> _Material provided_
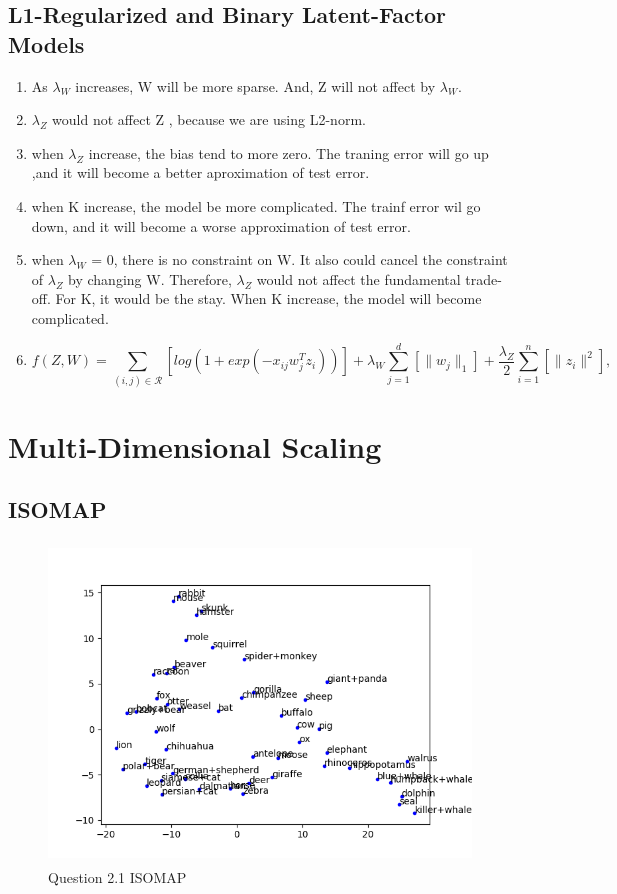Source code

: \documentclass{article}
\def\norm#1{\|#1\|}
\def\enum#1{\begin{enumerate}#1\end{enumerate}}
\begin{document}
\subsection{L1-Regularized and Binary Latent-Factor Models}

\enum{
\item As $\lambda_W$ increases, W will be more sparse. And, Z will not affect by $\lambda_W$.
\item $\lambda_Z$ would not affect Z , because we are using L2-norm.
\item when $\lambda_Z$ increase,  the bias tend to more zero. The traning error will go up ,and it will become a better aproximation of test error.
\item when K increase, the model be more complicated. The trainf error wil go down, and it will become a worse approximation of test error.
\item when $\lambda_W$ = 0, there is no constraint on W. It also could cancel the constraint of $\lambda_Z$ by changing W. Therefore, $\lambda_Z$ would not affect the fundamental trade-off. For K, it would be the stay. When K increase, the model will become complicated.
\item \[
f(Z,W) = \sum_{(i,j) \in \mathcal{R}}\left[log(1 + exp(-x_{ij} w_j^Tz_i )) \right] + \lambda_W \sum_{j=1}^d \left[\norm{w_j}_1\right] + \frac{\lambda_Z}{2} \sum_{i=1}^n \left[\norm{z_i}^2\right],
\]
}



\section{Multi-Dimensional Scaling}

\subsection{ISOMAP}

\begin{figure}[h!]
    \includegraphics[width=50em,height=8.5cm]{q2_1.png}
    \caption{Question 2.1 ISOMAP}
    \label{fig:q2_1}
\end{figure}
\end{document}
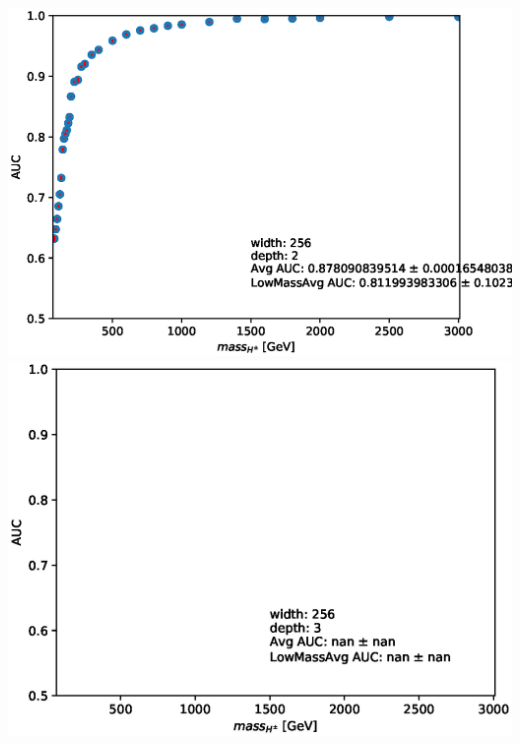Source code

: \documentclass[aspectratio=169,xcolor=table]{beamer}
\begin{document}
\begin{frame}
\begin{columns}
      \includegraphics[height=.25\textheight,keepaspectratio=true]{AUC_Plots/model_GB_1024_channel_taulep_mass_80to3000_ntracks_1_nfolds_5_fold_4_nvars_19_batch_size_1024_epochs_1000_dense_layer_size_256_activation_function_LeakyRelu_depth_2_loss_binary_crossentropy_dropout_0.1_alpha_0.05.eps}
      \includegraphics[height=.25\textheight,keepaspectratio=true]{AUC_Plots/model_GB_1024_channel_taulep_mass_80to3000_ntracks_1_nfolds_5_fold_4_nvars_19_batch_size_1024_epochs_1000_dense_layer_size_256_activation_function_LeakyRelu_depth_3_loss_binary_crossentropy_dropout_0.1_alpha_0.05.eps}

\end{columns}
\end{frame}
\end{document}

> _How to complete this task_
Considering the records above, state how many lines contain the word "height", with nothing else in your reply.

> _Finished exercise_
3